MHI Summer Meeting Recap

The first MHI Summer in several years was held at the Alexander Hotel in Indianapolis, IN on June 8-10, 2014. IMHA was well represented among near 100 registered attendees by Executive Director, Frank Bowman and Board Members, Ken Rishel and George Allen.

MHI presented an overview of the new CQ Engage program for contacting your legislators (federal, state and local). The system emails legislative action requests and alerts, provides contact information for all your elected officials by entering your zip code and permits the direct sending of emails to the targeted elected officials with the click of your mouse button on your computer. Over 5,600 emails have been sent to members of congress using the system in the past month. If you have not signed up to receive industry emails using MHI’s system do so by clicking here.

MHI is also beta testing a tracking mechanism for state and local legislation in a few states for a trial period of one year (May to May). Illinois has been chosen as a participant in the program. We are looking forward to seeing how it works for our association and will be providing updates as the test continues.

HUD Administrator in the Office of Manufactured Housing Programs, Pamela Beck Danner, was the keynote speaker for the event and sat in on a few committee meetings to hear our issues first hand. Ms. Danner has only been on the job for six weeks, but is no stranger to the MH Industry and will certainly champion MH issues within HUD and interactions with other federal agencies.

There was considerable discussion on attached garages and the upcoming enforcement efforts at HUD regarding added loads from the garages, carports, patios and porches. Final rules regarding “on-site construction” are pending review and are expected to be issues soon. Enforcement efforts will require Manufacturers to request and receive Alternate Construction (AC) letters from HUD to add garages going forward in time and also require a review of all existing manufactured structures with accompanying Subpart I reports as necessary looking back. Look back may be for a period of one or more years.

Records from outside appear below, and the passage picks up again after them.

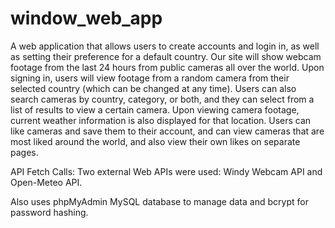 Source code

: # window_web_app
A web application that allows users to create accounts and login in, as well as setting their preference for a default country. Our site will show webcam footage from the last 24 hours from public cameras all over the world. Upon signing in, users will view footage from a random camera from their selected country (which can be changed at any time). Users can also search cameras by country, category, or both, and they can select from a list of results to view a certain camera. Upon viewing camera footage, current weather information is also displayed for that location. Users can like cameras and save them to their account, and can view cameras that are most liked around the world, and also view their own likes on separate pages. 

API Fetch Calls: 
Two external Web APIs were used: Windy Webcam API and Open-Meteo API.

Also uses phpMyAdmin MySQL database to manage data and bcrypt for password hashing.

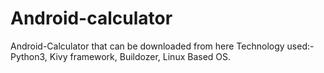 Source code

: # Android-calculator
Android-Calculator that can be downloaded from here
Technology used:- Python3, Kivy framework, Buildozer, Linux Based OS.
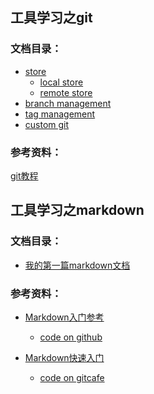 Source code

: 工具学习之git
-----

### 文档目录：
* [store](git/note1_localstore.md)
    - [local store](git/note1_localstore.md)
    - [remote store](git/note2_remotestore.md)
* [branch management](git/note3_branchmanagement.md)
* [tag management](git/note4_tagmanagement.md)
* [custom git](git/note5_customgit.md)

### 参考资料：
[git教程](http://www.liaoxuefeng.com/wiki/0013739516305929606dd18361248578c67b8067c8c017b000)


工具学习之markdown
-----

### 文档目录：
* [我的第一篇markdown文档](README.md)

### 参考资料：
* [Markdown入门参考](http://xianbai.me/learn-md/)
    - [code on github](https://github.com/zhipc/Learning-Markdown)

* [Markdown快速入门][Markdown快速入门]
    - [code on gitcafe][code on gitcafe]

[Markdown快速入门]: http://wowubuntu.com/markdown/basic.html 
[code on gitcafe]: https://gitcafe.com/riku/Markdown-Syntax-CN/blob/master/README.md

Red flags that will likely trigger Subpart I compliance issues are:

  •    Any units manufactured with 3 exterior doors
  •    Units manufactured with 2 exterior doors, one of which is fire rated
  •    Units manufactured with beefed up roof loading for perpendicular additions
  •  “Garage Ready” advertising and sales programs

No AC letters are required if you are not taking the home out of HUD compliance but there may be other issues that come into play with Subpart I like various statutes of limitations, bankruptcies, etc.

RVIA has initiated changes to add clarity between the definition of park model RVs (a.k.a. recreational park trailers), which are intended for temporary destination occupancy, and Manufactured Homes, which are designed, built and intended as permanent dwellings, under current HUD regulations. It appears that the issues distills down to whether Dodd-Frank consumer finance issues apply to consumer lending on RVs and some tax authorities who are seeking to tax RVs as manufactured homes. No action was taken by the MHI Board.